**Aim of the exercise**
Whenever a line of the records below contains the word "time", copy that line.

**Source material**
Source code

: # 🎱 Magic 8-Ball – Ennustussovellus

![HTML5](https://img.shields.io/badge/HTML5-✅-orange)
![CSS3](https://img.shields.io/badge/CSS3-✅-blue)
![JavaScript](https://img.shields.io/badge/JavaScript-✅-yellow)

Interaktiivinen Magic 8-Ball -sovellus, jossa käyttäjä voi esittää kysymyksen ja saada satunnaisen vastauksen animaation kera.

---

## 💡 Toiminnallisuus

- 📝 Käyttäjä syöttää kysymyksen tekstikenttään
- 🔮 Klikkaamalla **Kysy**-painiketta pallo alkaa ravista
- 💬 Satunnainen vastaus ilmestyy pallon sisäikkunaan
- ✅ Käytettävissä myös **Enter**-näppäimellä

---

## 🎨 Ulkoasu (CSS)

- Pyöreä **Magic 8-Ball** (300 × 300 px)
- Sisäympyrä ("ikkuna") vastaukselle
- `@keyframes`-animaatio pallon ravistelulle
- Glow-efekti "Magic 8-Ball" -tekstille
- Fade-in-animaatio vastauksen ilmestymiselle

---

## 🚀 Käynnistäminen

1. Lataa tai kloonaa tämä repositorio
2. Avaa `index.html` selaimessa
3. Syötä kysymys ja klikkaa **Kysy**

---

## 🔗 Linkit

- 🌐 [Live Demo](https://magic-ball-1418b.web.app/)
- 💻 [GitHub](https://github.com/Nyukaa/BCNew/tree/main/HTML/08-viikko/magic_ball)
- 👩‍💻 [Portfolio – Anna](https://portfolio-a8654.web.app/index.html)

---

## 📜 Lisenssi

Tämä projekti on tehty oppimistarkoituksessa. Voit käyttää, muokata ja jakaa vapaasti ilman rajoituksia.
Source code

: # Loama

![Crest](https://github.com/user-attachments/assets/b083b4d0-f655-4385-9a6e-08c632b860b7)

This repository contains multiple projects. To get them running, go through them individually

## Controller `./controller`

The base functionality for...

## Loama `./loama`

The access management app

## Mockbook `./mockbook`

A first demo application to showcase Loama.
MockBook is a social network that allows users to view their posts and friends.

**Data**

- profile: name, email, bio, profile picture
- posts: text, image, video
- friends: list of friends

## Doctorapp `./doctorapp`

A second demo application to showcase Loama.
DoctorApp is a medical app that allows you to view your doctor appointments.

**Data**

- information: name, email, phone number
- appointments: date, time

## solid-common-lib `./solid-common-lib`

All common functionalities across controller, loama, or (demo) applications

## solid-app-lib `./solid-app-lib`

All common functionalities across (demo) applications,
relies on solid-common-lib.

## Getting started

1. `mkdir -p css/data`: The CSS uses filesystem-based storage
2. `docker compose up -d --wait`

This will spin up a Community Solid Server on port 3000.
...
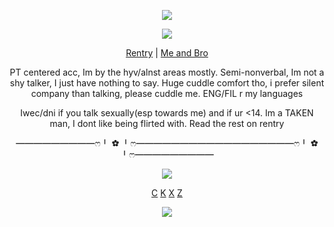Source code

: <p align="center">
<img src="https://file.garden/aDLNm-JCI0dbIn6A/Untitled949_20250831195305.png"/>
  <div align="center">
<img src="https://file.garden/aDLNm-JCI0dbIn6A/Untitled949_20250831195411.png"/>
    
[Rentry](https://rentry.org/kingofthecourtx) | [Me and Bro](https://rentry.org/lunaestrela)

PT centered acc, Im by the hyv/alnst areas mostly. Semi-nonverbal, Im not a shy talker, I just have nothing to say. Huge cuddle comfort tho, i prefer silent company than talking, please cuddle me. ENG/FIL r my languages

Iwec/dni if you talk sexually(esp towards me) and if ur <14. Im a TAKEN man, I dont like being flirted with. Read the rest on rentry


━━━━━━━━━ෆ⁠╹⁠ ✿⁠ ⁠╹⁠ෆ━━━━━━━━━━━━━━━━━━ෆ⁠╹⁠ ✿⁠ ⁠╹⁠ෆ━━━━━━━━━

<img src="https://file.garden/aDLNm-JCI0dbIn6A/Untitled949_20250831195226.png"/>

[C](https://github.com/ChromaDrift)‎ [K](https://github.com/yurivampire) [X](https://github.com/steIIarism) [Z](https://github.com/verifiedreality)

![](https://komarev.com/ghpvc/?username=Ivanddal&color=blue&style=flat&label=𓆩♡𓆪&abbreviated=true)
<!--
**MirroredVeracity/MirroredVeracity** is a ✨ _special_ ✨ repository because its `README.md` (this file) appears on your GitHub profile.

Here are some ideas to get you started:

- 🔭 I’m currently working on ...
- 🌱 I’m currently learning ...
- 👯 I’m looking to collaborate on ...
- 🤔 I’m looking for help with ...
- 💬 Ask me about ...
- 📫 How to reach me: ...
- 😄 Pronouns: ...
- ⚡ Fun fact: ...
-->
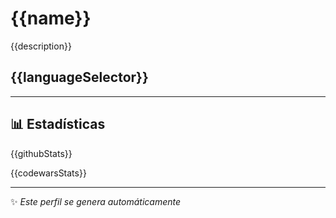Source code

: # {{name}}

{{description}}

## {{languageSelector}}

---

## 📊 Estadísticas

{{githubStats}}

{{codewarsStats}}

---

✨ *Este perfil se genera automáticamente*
...
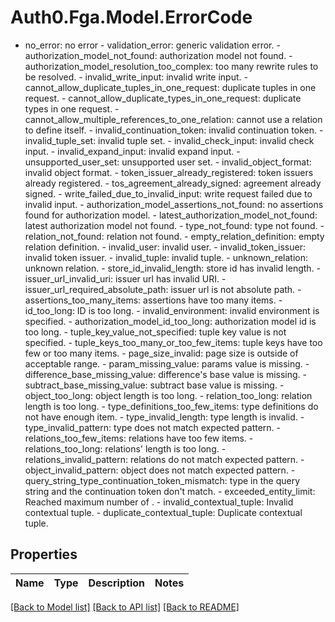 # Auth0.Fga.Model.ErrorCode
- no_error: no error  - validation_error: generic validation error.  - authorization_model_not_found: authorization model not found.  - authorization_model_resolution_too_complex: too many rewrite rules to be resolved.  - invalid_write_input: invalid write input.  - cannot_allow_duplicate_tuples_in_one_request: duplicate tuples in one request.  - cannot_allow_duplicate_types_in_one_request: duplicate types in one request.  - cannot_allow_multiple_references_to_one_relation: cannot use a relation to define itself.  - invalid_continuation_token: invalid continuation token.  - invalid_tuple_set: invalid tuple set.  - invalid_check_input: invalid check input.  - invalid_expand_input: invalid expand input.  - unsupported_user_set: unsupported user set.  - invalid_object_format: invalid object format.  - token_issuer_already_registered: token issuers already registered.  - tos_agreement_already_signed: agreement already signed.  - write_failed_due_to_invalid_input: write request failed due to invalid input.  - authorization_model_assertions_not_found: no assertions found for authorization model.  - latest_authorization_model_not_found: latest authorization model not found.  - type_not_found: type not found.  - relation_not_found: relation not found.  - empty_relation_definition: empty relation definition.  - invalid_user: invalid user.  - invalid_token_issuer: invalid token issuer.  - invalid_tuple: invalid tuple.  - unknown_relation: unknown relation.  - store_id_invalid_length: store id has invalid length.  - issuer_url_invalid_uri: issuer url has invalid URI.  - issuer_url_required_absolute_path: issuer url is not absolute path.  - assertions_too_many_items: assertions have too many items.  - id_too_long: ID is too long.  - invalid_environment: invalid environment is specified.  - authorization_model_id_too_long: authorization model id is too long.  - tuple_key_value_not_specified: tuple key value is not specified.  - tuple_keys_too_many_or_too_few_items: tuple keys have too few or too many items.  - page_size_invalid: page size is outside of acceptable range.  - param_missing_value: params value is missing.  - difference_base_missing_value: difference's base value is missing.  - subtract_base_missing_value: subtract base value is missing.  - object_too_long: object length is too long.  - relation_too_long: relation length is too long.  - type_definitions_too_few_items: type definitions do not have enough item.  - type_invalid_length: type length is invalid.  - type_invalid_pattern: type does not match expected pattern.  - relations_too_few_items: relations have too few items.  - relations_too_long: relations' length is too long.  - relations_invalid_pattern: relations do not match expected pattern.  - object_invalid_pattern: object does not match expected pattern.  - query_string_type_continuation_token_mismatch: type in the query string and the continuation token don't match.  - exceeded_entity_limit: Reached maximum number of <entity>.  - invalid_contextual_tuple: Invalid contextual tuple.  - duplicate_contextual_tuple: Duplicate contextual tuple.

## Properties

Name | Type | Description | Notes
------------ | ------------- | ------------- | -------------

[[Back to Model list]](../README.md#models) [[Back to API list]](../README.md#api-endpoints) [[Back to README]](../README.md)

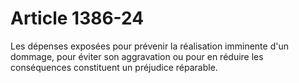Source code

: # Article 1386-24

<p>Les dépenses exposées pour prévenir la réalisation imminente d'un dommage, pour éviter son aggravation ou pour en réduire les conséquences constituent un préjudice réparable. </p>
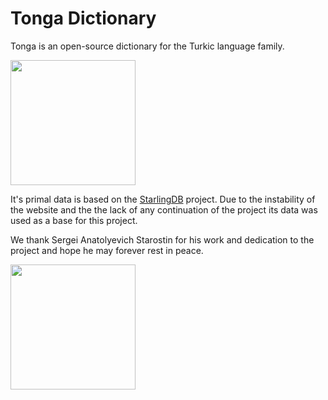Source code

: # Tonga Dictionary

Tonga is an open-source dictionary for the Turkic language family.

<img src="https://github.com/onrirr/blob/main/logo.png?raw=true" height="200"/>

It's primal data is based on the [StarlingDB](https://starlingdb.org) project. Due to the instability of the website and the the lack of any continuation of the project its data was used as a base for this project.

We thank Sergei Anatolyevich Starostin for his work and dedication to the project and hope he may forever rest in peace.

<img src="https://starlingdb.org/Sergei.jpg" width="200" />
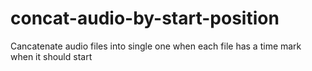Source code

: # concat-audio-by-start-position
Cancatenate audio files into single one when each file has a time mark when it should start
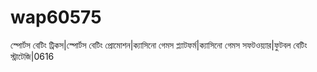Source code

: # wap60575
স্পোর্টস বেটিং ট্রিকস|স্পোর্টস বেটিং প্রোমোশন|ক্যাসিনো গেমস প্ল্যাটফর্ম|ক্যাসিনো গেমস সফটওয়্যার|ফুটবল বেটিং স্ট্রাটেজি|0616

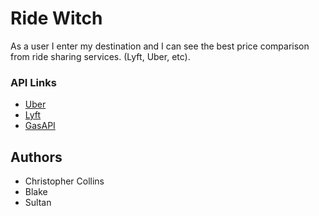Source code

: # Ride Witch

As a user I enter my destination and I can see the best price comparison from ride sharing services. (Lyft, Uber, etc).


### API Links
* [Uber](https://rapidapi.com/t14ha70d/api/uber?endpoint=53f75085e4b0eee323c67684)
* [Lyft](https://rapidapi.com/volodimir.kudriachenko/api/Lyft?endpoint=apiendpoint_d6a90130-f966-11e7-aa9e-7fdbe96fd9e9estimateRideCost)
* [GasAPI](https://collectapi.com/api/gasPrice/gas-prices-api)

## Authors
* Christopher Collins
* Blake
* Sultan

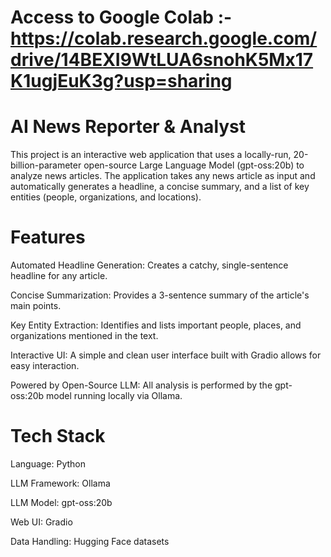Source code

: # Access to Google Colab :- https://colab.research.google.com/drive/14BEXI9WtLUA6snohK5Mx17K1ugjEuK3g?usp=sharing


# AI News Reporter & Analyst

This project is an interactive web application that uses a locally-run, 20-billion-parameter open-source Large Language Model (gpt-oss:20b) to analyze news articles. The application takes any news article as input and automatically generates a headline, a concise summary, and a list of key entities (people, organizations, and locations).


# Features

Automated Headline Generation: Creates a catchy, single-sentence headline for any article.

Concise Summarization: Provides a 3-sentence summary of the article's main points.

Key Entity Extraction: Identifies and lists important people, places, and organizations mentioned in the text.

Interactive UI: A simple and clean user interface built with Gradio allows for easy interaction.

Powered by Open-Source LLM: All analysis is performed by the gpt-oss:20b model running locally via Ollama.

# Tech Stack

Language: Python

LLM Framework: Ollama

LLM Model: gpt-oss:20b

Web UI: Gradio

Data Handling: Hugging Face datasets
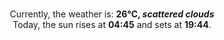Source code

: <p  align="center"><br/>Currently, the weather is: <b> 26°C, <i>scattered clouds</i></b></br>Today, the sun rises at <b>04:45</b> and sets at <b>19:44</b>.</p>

**Answer to the exercise**
- appointments: date, time
Cancatenate audio files into single one when each file has a time mark when it should start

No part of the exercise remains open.